I'm looking at investing 200 give or take in a nice kitchen knife of the 'santoku' variety and san-mai construction (tho no super tacky damascus or hammered finish).  I have been searching on this forum a while but most of the recommendations I find have western handles, and I'm really only looking for Japanese style handles (Wa handles?).  I hate to admit it but I do like the styling of the Shun Elite series, I suppose its because its the only Japanese style knife thats san-mai with a Japanese style handle that I can readily find, not to mention I'm a little bit of a sucker for the fake hamon (I assume it to be fake, I doubt kershaw coats the back of the blade when tempering)...  Any help will be welcome.  Thanks!

-E


----------



## chrislehrer (Oct 9, 2008)

Bump.

I don't know the answers, but your questions are very good ones:

You want (correct me if I've got this wrong):

santoku
sanmai
about $200
wa handle
best bang for the buck
Questions from me:

1) Why do you want sanmai?

2) How do you sharpen?

Off the cuff, I'd say the best thing I know of is the Aritsugu Tsukiji _bunkabouchou_ (a different name for a _santoku_ -- long story), which currently weighs in at well under $200 in Tokyo, though I have no idea what you can get it for here. If memory serves, it's made in their A-style, meaning a secret proprietary semi-stainless that is apparently durable as h*ll and takes a wicked edge. But since I don't use knives like this, and I don't surf the field very much, my advice comes from what I happen to know about -- and you should take it with a huge salt lick.
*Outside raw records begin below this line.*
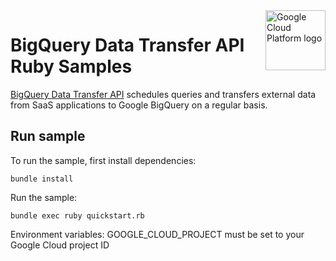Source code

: <img src="https://avatars2.githubusercontent.com/u/2810941?v=3&s=96" alt="Google Cloud Platform logo" title="Google Cloud Platform" align="right" height="96" width="96"/>

# BigQuery Data Transfer API Ruby Samples

[BigQuery Data Transfer API][product_docs] schedules queries and transfers external data from SaaS applications to
Google BigQuery on a regular basis.

[product_docs]: https://cloud.google.com/bigquery/transfer

## Run sample

To run the sample, first install dependencies:

    bundle install

Run the sample:

    bundle exec ruby quickstart.rb

Environment variables:
  GOOGLE_CLOUD_PROJECT must be set to your Google Cloud project ID

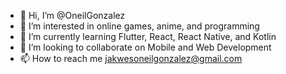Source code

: - 👋 Hi, I’m @OneilGonzalez
- 👀 I’m interested in online games, anime, and programming
- 🌱 I’m currently learning Flutter, React, React Native, and Kotlin
- 💞️ I’m looking to collaborate on Mobile and Web Development
- 📫 How to reach me jakwesoneilgonzalez@gmail.com

<!---
OneilGonzalez/OneilGonzalez is a ✨ special ✨ repository because its `README.md` (this file) appears on your GitHub profile.
You can click the Preview link to take a look at your changes.
--->
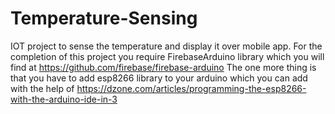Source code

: # Temperature-Sensing
IOT project to sense the temperature and display it over mobile app.
For the completion of this project you require FirebaseArduino library which you will find at
               https://github.com/firebase/firebase-arduino 
The one more thing is that you have to add esp8266 library to your arduino which you can add with the help of                        https://dzone.com/articles/programming-the-esp8266-with-the-arduino-ide-in-3
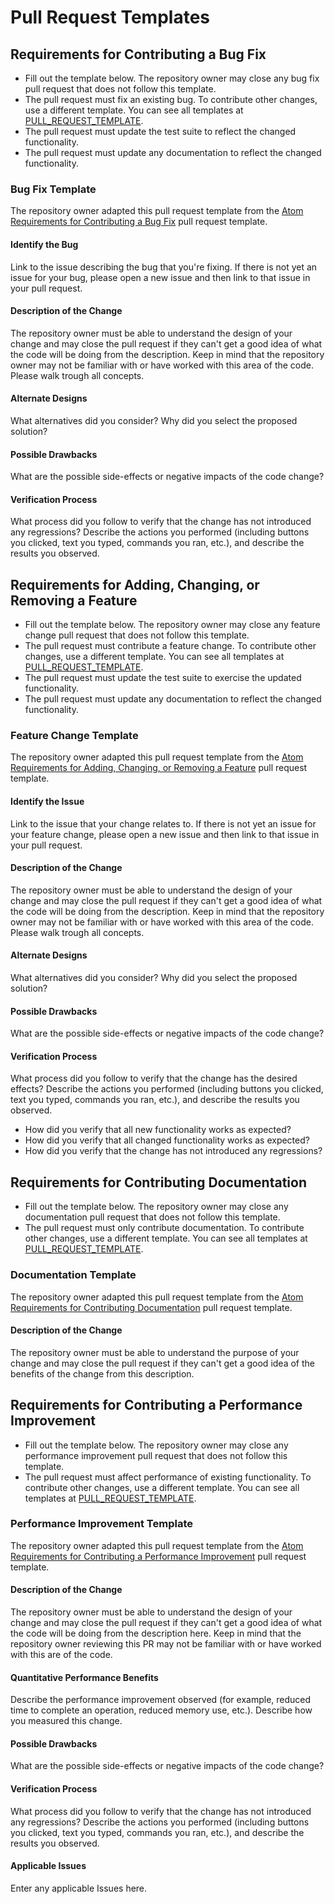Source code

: # Pull Request Templates

## Requirements for Contributing a Bug Fix

* Fill out the template below. The repository owner may close any bug fix pull request that does not follow this template.
* The pull request must fix an existing bug. To contribute other changes, use a different template. You can see all templates at [PULL_REQUEST_TEMPLATE](../PULL_REQUEST_TEMPLATE).
* The pull request must update the test suite to reflect the changed functionality.
* The pull request must update any documentation to reflect the changed functionality.


### Bug Fix Template

The repository owner adapted this pull request template from the [Atom Requirements for Contributing a Bug Fix](https://bit.ly/atom-bugfix) pull request template.

#### Identify the Bug

Link to the issue describing the bug that you're fixing. If there is not yet an issue for your bug, please open a new issue and then link to that issue in your pull request.

#### Description of the Change

The repository owner must be able to understand the design of your change and may close the pull request if they can't get a good idea of what the code will be doing from the description. Keep in mind that the repository owner may not be familiar with or have worked with this area of the code. Please walk trough all concepts.

#### Alternate Designs

What alternatives did you consider? Why did you select the proposed solution?

#### Possible Drawbacks

What are the possible side-effects or negative impacts of the code change?

#### Verification Process

What process did you follow to verify that the change has not introduced any regressions? Describe the actions you performed (including buttons you clicked, text you typed, commands you ran, etc.), and describe the results you observed.

## Requirements for Adding, Changing, or Removing a Feature

* Fill out the template below. The repository owner may close any feature change pull request that does not follow this template.
* The pull request must contribute a feature change. To contribute other changes, use a different template. You can see all templates at [PULL_REQUEST_TEMPLATE](../PULL_REQUEST_TEMPLATE).
* The pull request must update the test suite to exercise the updated functionality.
* The pull request must update any documentation to reflect the changed functionality.

### Feature Change Template

The repository owner adapted this pull request template from the [Atom Requirements for Adding, Changing, or Removing a Feature](https://bit.ly/atom-behavior) pull request template.


#### Identify the Issue

Link to the issue that your change relates to. If there is not yet an issue for your feature change, please open a new issue and then link to that issue in your pull request.

#### Description of the Change

The repository owner must be able to understand the design of your change and may close the pull request if they can't get a good idea of what the code will be doing from the description. Keep in mind that the repository owner may not be familiar with or have worked with this area of the code. Please walk trough all concepts.

#### Alternate Designs

What alternatives did you consider? Why did you select the proposed solution?

#### Possible Drawbacks

What are the possible side-effects or negative impacts of the code change?

#### Verification Process

What process did you follow to verify that the change has the desired effects? Describe the actions you performed (including buttons you clicked, text you typed, commands you ran, etc.), and describe the results you observed.

* How did you verify that all new functionality works as expected?
* How did you verify that all changed functionality works as expected?
* How did you verify that the change has not introduced any regressions?

## Requirements for Contributing Documentation

* Fill out the template below. The repository owner may close any documentation pull request that does not follow this template.
* The pull request must only contribute documentation. To contribute other changes, use a different template. You can see all templates at [PULL_REQUEST_TEMPLATE](../PULL_REQUEST_TEMPLATE).

### Documentation Template

The repository owner adapted this pull request template from the [Atom Requirements for Contributing Documentation](https://bit.ly/atom-docs) pull request template.

#### Description of the Change

The repository owner must be able to understand the purpose of your change and may close the pull request if they can't get a good idea of the benefits of the change from this description.

## Requirements for Contributing a Performance Improvement

* Fill out the template below. The repository owner may close any performance improvement pull request that does not follow this template.
* The pull request must affect performance of existing functionality. To contribute other changes, use a different template. You can see all templates at [PULL_REQUEST_TEMPLATE](../PULL_REQUEST_TEMPLATE).

### Performance Improvement Template

The repository owner adapted this pull request template from the [Atom Requirements for Contributing a Performance Improvement](https://bit.ly/atom-perf) pull request template.

#### Description of the Change

The repository owner must be able to understand the design of your change and may close the pull request if they can't get a good idea of what the code will be doing from the description here. Keep in mind that the repository owner reviewing this PR may not be familiar with or have worked with this are of the code.

#### Quantitative Performance Benefits

Describe the performance improvement observed (for example, reduced time to complete an operation, reduced memory use, etc.). Describe how you measured this change.

#### Possible Drawbacks

What are the possible side-effects or negative impacts of the code change?

#### Verification Process

What process did you follow to verify that the change has not introduced any regressions? Describe the actions you performed (including buttons you clicked, text you typed, commands you ran, etc.), and describe the results you observed.

#### Applicable Issues

Enter any applicable Issues here.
Somebody want to weigh in here?


----------



## ebnewt (Jan 16, 2011)

Your bullets are absolutely correct and a heck of a lot more to the point!  As for the sanmai, maybe my reasoning is overly critical and doesn't have a whole lot of place in kitchen knives but from my understanding is the laminated blade allows for a higher carbon content and hardness for the edge itself and a more stain resistant and less brittle blade overall because of a greater content of nickel and chromium.  If anything I like the idea of it (I know, silly), and if there are negatives to this construction I haven't heard any.  At the moment I'm working with some heavy german steel which I like but am looking forward to trying new things.

As for sharpening I have a whetstone that is somewhere around 4000 grit, but as I'm looking to invest more in my steel I'll likely look at getting two stones.  One around 1200 and another possibly 5000 or 6000?


----------



## dr owl (Jan 19, 2011)

Hi Newt,

It's been 4 days since your original post, and 2 days since Chris's bump, so I thought I'd emerge from lurking to mention a san-mai santoku with a wa-handle that is on sale in North America ... not, unfortunately, for $200.  Also unfortunately, this is just book knowledge ... I've never handled this knife.  Maybe, however, someone on the forum will know of the knife maker and his work.
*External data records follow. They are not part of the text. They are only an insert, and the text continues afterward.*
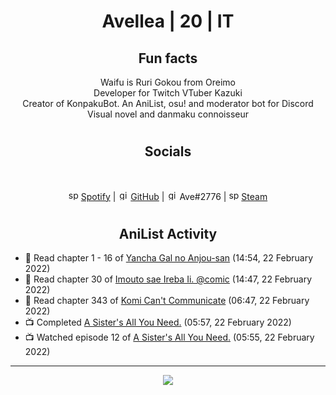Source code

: <h1 align="center">
Avellea | 20 | IT
</h1>



<h2 align="center">
Fun facts
</h2>

<p align="center">
Waifu is Ruri Gokou from Oreimo<br>
Developer for Twitch VTuber Kazuki<br>
Creator of KonpakuBot. An AniList, osu! and moderator bot for Discord<br>
Visual novel and danmaku connoisseur
</p>

<h1>
<h2 align="center">Socials</h2>
<br>
<p align="center">
<img src="https://open.scdn.co/cdn/images/favicon.5cb2bd30.ico" alt="spotify logo" width="16"> <a href="https://open.spotify.com/user/2r8tkjt7qlh7uo7k06z43t63a">Spotify</a> | <img src="https://github.com/fluidicon.png" alt="github logo" width="16"> <a href="https://github.com/Avellea">GitHub</a> | <img src="https://i.imgur.com/ywxedYu.png" alt="github logo" width="16"> Ave#2776 | <img src="https://store.steampowered.com/favicon.ico" alt="spotify logo" width="16"> <a href="https://steamcommunity.com/id/Avellea/">Steam</a>
</p>
<h1>

<h2 align="center">AniList Activity</h2>

<!-- ANILIST_ACTIVITY:start -->

-   📖 Read chapter 1 - 16 of [Yancha Gal no Anjou-san](https://anilist.co/manga/101315) (14:54, 22 February 2022)
-   📖 Read chapter 30 of [Imouto sae Ireba Ii. @comic](https://anilist.co/manga/96447) (14:47, 22 February 2022)
-   📖 Read chapter 343 of [Komi Can't Communicate](https://anilist.co/manga/97852) (06:47, 22 February 2022)
-   📺 Completed [A Sister's All You Need.](https://anilist.co/anime/98596) (05:57, 22 February 2022)
-   📺 Watched episode 12 of [A Sister's All You Need.](https://anilist.co/anime/98596) (05:55, 22 February 2022)

<!-- ANILIST_ACTIVITY:end -->


---



<p align="center">
<img src="https://i.pinimg.com/originals/5f/95/04/5f9504eb5a7d27ec7a6121b9e9aa48b3.gif">
<p>
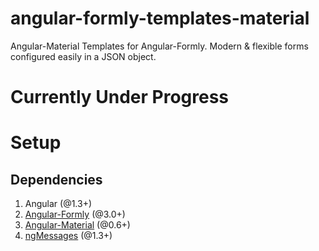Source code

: angular-formly-templates-material
=============================

Angular-Material Templates for Angular-Formly. Modern & flexible forms configured easily in a JSON object.

# Currently Under Progress

# Setup
## Dependencies

1. Angular (@1.3+)
2. [Angular-Formly](https://github.com/formly-js/angular-formly "Angular-Formly") (@3.0+)
3. [Angular-Material](https://material.angularjs.org/#/ "Angular-Material") (@0.6+)
4. [ngMessages](https://docs.angularjs.org/api/ngMessages/directive/ngMessages "ngMessages Docs") (@1.3+)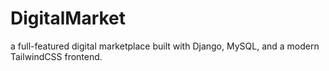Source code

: # DigitalMarket
a full-featured digital marketplace built with Django, MySQL, and a modern TailwindCSS frontend.
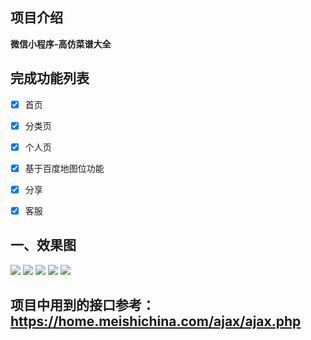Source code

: 
## 项目介绍

**微信小程序-高仿菜谱大全**

## 完成功能列表

- [x] 首页

- [x] 分类页

- [x] 个人页

- [x] 基于百度地图位功能

- [x] 分享

- [x] 客服


## 一、效果图

![](./images/1.png)
![](./images/2.png)
![](./images/3.png)
![](./images/4.png)
![](./images/5.png)

## 项目中用到的接口参考：https://home.meishichina.com/ajax/ajax.php

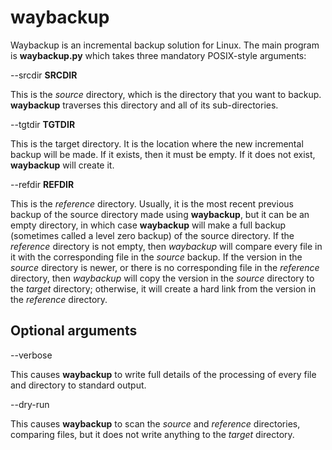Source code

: # waybackup

Waybackup is an incremental backup solution for Linux. The main program
is **waybackup.py** which takes three mandatory POSIX-style arguments:

--srcdir **SRCDIR**

This is the *source* directory, which is the directory that you want to
backup.  **waybackup** traverses this directory and all of its sub-directories.

--tgtdir **TGTDIR**

This is the target directory. It is the location where the new incremental backup
will be made. If it exists, then it must be empty. If it does not exist, **waybackup**
will create it.

--refdir **REFDIR**

This is the *reference* directory. Usually, it is the most recent previous backup
of the source directory made using **waybackup**, but it can be an empty directory,
in which case **waybackup** will make a full backup (sometimes called a level zero
backup) of the source directory. If the *reference* directory is not empty, then
*waybackup* will compare every file in it with the corresponding file in the *source*
backup. If the version in the *source* directory is newer, or there is no corresponding
file in the *reference* directory, then *waybackup* will copy the version in the
*source* directory to the *target* directory; otherwise, it will create a hard link
from the version in the *reference* directory.

## Optional arguments

--verbose

This causes **waybackup** to write full details of the processing of every file and
directory to standard output.

--dry-run

This causes **waybackup** to scan the *source* and *reference* directories, comparing
files, but it does not write anything to the *target* directory.
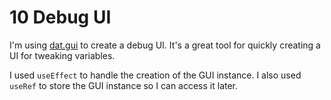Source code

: # 10 Debug UI

I'm using [dat.gui](https://npmjs.com/package/dat.gui) to create a debug UI. It's a great tool for quickly creating a UI for tweaking variables.

I used `useEffect` to handle the creation of the GUI instance. I also used `useRef` to store the GUI instance so I can access it later.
He is Suogo Yamatsuka, and he is one of the "meisters" at the Takayuki workshop in Sakai City.  Go to the Sakai Takayuki website at aoki-hamono.co.jp, then click on "English", "Product", "Japanese style", and "Ginsan wa", in that order.  The knife is in stock at paulsfinest.com for 275 Canadian dollars.

The Takayuki website does not say which soft stainless steel is used for the outer layers of the knife, but the core is made of "Yasuki silver-3 steel".  This is one of the Yasuki Speciality Steels from Hitachi and it is variously known as Ginsanko, Gingami no.3, and just G3.  With the early stainless steels for knives, if you made the knife harder and thus sharper, you also made it more brittle and likely to chip.  G3 is one of the advances which allow greater hardness without too much extra brittleness.

The VG10 steel that is used for Shun Classic knives is another.  Both G3 and VG10 are highly regarded.  The SG2 (Takefu Super Gold 2) used for Shun Elite knives is more controversial.  It is a "powder steel" capable of great hardness, but with some question marks over its brittleness and how hard it is to sharpen.

Those with a great deal more knowledge than I can advise on the most appropriate steel "alloy" to choose.  Remember that my "Culinary Experience" is an understanding of Burgundy, Port & Whisky!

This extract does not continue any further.